UK motion picture production designer
Sir Ken Adam, born Klaus Hugo Adam (5 February 1921 in Berlin; died 10 March 2016 in London), was a German-British production designer. His designs for James Bond, Dr. Strangelove, Barry Lyndon and The Madness of King George shaped how power, technology, luxury and danger could appear spatially on screen.
Adam was born in Berlin into a Jewish family and grew up in the Tiergarten district. The family ran a sports and fashion business; images, advertising, architecture and film were part of his early surroundings. After the National Socialists came to power, the family left Germany and reached Britain in 1934. In London, Adam went to school and later began studying architecture at the Bartlett, University College London. The experience of loss and starting again remained connected with his work, without reducing his designs to it.
During the Second World War, Adam served in the Royal Air Force. He was among the few German-born pilots to fly for the British air force. After the war he worked in British studios and learned production design from the ground up: drawing office, art department, assistant work, material, scale and the practical construction of film spaces. Architecture and wartime experience later flowed into rooms that felt technically credible and strongly heightened at the same time.
With Dr. No, Adam began his work on the James Bond series in the early 1960s. He designed spaces in which spy fantasy, modern architecture and threat came together: command rooms, underground complexes, villas, superweapons and large technical stages. For Stanley Kubrick's Dr. Strangelove he created the War Room, a strictly geometric space that made political power immediately readable as an image. His sketches often looked like rapid movements, yet became precisely built film worlds.

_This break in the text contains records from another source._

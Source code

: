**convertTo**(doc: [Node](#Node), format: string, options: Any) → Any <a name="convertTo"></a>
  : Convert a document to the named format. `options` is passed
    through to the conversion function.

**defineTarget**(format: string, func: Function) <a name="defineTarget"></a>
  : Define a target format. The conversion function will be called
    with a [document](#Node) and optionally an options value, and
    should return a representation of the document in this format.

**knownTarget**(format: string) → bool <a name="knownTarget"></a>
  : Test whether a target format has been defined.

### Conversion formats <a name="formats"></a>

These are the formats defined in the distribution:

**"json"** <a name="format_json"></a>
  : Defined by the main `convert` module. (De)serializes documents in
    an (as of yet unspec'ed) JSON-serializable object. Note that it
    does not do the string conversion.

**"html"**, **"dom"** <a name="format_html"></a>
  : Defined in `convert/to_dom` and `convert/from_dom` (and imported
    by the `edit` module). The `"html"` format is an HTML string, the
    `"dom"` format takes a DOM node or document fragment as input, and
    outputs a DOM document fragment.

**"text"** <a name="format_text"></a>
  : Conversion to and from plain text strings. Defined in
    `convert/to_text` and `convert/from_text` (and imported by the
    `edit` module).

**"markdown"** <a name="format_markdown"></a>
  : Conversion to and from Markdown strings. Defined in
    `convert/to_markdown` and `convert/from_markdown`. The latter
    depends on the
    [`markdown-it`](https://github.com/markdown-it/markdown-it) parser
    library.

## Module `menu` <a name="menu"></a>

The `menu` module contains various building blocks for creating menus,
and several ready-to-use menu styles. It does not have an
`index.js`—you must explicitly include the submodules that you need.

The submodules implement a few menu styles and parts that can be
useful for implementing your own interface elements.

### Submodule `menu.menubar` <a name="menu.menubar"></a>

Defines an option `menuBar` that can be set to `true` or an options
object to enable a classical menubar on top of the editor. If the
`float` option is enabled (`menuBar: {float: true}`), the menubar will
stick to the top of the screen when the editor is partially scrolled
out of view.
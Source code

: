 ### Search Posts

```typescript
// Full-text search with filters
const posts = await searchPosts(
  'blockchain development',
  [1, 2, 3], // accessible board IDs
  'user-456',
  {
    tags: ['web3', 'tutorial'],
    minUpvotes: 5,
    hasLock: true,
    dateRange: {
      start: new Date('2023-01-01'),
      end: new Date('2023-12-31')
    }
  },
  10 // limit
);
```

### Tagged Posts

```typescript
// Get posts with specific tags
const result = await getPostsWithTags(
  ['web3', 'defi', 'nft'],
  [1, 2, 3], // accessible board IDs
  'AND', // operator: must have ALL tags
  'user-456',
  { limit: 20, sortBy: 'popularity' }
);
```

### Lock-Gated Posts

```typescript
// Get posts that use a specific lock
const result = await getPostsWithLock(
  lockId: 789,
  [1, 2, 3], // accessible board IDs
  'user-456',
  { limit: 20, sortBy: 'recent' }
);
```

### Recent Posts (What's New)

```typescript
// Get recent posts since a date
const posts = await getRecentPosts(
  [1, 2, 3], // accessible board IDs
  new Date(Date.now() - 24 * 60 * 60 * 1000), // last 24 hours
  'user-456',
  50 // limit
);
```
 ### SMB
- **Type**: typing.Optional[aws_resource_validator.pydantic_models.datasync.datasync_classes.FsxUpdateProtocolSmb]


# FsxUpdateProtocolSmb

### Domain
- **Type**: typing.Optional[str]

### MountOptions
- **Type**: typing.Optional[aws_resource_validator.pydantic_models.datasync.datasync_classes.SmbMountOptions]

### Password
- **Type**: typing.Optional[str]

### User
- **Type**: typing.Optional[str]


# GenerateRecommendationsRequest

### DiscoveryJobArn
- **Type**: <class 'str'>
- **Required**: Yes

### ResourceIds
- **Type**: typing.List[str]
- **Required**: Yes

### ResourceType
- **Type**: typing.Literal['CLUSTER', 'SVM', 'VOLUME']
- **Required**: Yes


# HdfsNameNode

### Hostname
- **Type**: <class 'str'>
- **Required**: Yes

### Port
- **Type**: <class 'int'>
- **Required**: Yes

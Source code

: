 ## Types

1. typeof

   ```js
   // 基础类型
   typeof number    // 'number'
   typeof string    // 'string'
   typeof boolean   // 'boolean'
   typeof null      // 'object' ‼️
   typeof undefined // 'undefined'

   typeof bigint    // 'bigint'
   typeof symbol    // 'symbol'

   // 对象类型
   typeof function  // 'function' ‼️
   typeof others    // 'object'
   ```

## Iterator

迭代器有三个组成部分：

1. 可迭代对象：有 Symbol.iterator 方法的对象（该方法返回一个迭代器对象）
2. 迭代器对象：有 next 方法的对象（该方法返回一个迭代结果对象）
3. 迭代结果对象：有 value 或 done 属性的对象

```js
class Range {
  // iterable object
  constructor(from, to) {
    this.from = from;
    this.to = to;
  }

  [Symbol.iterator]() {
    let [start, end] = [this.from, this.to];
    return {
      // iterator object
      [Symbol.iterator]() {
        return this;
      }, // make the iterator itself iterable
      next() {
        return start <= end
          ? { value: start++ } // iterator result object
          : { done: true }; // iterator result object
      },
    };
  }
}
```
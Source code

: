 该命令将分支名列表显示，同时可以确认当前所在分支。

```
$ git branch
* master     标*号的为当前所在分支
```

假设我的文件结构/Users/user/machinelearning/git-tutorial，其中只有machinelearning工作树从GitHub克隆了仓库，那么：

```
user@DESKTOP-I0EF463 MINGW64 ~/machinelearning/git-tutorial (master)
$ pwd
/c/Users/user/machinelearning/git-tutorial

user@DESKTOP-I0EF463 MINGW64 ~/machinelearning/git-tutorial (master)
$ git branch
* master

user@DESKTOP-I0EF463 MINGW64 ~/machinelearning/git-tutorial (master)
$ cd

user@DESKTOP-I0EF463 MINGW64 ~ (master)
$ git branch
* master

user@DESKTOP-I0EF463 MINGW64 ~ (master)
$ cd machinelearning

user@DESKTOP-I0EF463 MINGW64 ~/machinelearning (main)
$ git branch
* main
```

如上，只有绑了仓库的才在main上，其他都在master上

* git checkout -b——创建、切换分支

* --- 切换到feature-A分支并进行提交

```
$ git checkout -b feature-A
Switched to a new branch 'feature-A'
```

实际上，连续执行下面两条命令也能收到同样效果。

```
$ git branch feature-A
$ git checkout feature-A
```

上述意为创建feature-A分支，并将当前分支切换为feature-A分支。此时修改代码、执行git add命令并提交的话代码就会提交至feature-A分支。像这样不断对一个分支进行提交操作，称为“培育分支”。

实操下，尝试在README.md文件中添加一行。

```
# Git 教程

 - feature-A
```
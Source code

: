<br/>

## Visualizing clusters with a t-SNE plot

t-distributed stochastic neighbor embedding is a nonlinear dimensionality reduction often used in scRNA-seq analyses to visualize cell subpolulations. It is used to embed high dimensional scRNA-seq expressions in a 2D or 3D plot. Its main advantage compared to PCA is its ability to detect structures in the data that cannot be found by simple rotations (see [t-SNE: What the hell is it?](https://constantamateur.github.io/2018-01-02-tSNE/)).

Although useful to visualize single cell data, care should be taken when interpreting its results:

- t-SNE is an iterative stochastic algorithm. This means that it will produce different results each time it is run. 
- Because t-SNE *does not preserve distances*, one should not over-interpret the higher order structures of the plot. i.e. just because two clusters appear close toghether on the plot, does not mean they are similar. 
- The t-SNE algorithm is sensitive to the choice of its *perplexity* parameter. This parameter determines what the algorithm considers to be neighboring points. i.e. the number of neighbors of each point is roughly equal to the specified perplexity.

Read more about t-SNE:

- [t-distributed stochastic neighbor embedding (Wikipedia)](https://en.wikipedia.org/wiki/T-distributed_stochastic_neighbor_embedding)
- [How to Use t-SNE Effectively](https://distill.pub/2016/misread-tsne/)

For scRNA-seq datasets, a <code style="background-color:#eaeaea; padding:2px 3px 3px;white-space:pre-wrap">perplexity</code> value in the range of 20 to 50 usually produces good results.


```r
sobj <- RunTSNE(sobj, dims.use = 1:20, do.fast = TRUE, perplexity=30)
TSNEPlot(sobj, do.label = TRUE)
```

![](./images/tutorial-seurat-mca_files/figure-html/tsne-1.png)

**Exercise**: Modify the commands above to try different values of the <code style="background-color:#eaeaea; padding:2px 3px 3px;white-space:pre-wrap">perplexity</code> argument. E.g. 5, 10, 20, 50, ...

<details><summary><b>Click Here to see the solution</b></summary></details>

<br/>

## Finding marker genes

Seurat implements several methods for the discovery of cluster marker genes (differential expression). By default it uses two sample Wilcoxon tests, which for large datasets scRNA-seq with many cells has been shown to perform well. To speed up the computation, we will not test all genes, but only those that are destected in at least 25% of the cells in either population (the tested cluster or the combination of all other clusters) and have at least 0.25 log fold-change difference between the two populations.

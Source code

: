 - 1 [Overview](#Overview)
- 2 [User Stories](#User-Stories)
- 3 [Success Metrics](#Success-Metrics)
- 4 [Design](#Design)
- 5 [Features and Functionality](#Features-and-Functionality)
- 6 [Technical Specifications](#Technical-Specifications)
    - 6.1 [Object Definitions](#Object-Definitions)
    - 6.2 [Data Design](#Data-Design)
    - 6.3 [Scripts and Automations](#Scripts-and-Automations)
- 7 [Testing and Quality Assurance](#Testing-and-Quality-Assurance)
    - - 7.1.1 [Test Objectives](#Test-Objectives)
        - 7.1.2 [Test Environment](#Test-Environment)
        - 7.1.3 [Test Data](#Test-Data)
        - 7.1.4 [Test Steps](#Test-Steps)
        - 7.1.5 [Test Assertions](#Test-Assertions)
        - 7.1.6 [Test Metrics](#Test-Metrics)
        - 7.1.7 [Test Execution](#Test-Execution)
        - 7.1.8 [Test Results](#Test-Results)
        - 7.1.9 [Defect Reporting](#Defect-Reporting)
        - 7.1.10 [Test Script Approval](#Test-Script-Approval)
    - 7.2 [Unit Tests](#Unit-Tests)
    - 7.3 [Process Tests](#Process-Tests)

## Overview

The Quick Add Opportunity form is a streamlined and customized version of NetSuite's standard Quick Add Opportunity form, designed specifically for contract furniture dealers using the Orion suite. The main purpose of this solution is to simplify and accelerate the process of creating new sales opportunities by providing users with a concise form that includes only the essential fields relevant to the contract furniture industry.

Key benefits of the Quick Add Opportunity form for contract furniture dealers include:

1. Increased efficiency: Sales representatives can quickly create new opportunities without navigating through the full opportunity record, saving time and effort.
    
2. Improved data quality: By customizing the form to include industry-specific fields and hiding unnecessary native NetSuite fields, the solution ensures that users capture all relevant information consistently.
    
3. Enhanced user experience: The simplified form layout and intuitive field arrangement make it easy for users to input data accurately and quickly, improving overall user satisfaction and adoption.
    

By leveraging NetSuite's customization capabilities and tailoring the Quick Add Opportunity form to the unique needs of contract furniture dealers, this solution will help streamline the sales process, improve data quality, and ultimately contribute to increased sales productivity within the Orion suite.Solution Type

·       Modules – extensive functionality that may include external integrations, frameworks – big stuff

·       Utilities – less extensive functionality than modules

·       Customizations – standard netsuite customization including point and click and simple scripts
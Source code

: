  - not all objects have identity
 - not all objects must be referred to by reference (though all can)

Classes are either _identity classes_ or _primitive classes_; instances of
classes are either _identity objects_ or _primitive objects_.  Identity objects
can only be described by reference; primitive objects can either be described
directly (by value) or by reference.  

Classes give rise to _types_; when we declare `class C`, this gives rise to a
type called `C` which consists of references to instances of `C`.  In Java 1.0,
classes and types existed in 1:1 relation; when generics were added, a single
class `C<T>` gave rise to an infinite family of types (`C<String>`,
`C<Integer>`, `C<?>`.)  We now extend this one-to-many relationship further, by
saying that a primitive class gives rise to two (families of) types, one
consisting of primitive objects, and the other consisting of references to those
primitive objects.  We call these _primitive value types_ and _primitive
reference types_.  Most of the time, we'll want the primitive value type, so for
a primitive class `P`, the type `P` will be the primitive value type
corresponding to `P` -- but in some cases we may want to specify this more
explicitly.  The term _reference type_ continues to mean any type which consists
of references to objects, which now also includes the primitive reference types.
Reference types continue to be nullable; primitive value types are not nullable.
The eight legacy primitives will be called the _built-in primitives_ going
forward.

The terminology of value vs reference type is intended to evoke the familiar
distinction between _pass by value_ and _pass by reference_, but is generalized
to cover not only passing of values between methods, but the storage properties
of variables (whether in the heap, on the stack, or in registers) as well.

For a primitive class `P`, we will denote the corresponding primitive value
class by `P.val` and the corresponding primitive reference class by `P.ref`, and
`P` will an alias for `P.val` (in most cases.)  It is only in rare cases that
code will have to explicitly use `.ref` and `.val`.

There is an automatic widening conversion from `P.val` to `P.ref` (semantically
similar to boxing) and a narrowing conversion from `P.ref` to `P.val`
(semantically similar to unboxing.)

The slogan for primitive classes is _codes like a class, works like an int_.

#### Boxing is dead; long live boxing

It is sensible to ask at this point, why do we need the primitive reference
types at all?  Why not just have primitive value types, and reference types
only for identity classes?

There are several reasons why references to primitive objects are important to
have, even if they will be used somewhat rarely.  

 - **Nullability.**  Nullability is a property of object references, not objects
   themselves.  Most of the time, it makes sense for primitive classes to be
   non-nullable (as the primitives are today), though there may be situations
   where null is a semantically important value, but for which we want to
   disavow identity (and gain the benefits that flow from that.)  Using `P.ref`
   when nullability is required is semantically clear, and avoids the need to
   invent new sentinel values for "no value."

Adam's production design worked with clear forms, strong diagonals, circular planes, shadows, reflective surfaces and large empty spaces. His thinking was spatial: characters were meant to appear differently in his sets because architecture influenced their bodies, paths and decisions. The Bond films in particular gained a recognizable visual vocabulary through this, moving between elegance, control and danger.
Adam won two Academy Awards for production design: in 1976 for Barry Lyndon and in 1995 for The Madness of King George. In 2003 he was knighted in Britain. In 2012 he donated his extensive archive, containing thousands of drawings, photographs and working materials, to the Deutsche Kinemathek in Berlin. A large part of his work thus returned to the city from which his family had emigrated in 1934.
Ken Adam died in London on 10 March 2016. He was 95 years old. His work remains connected with film spaces that go beyond sets: they translate story, atmosphere and power relations into visible architecture.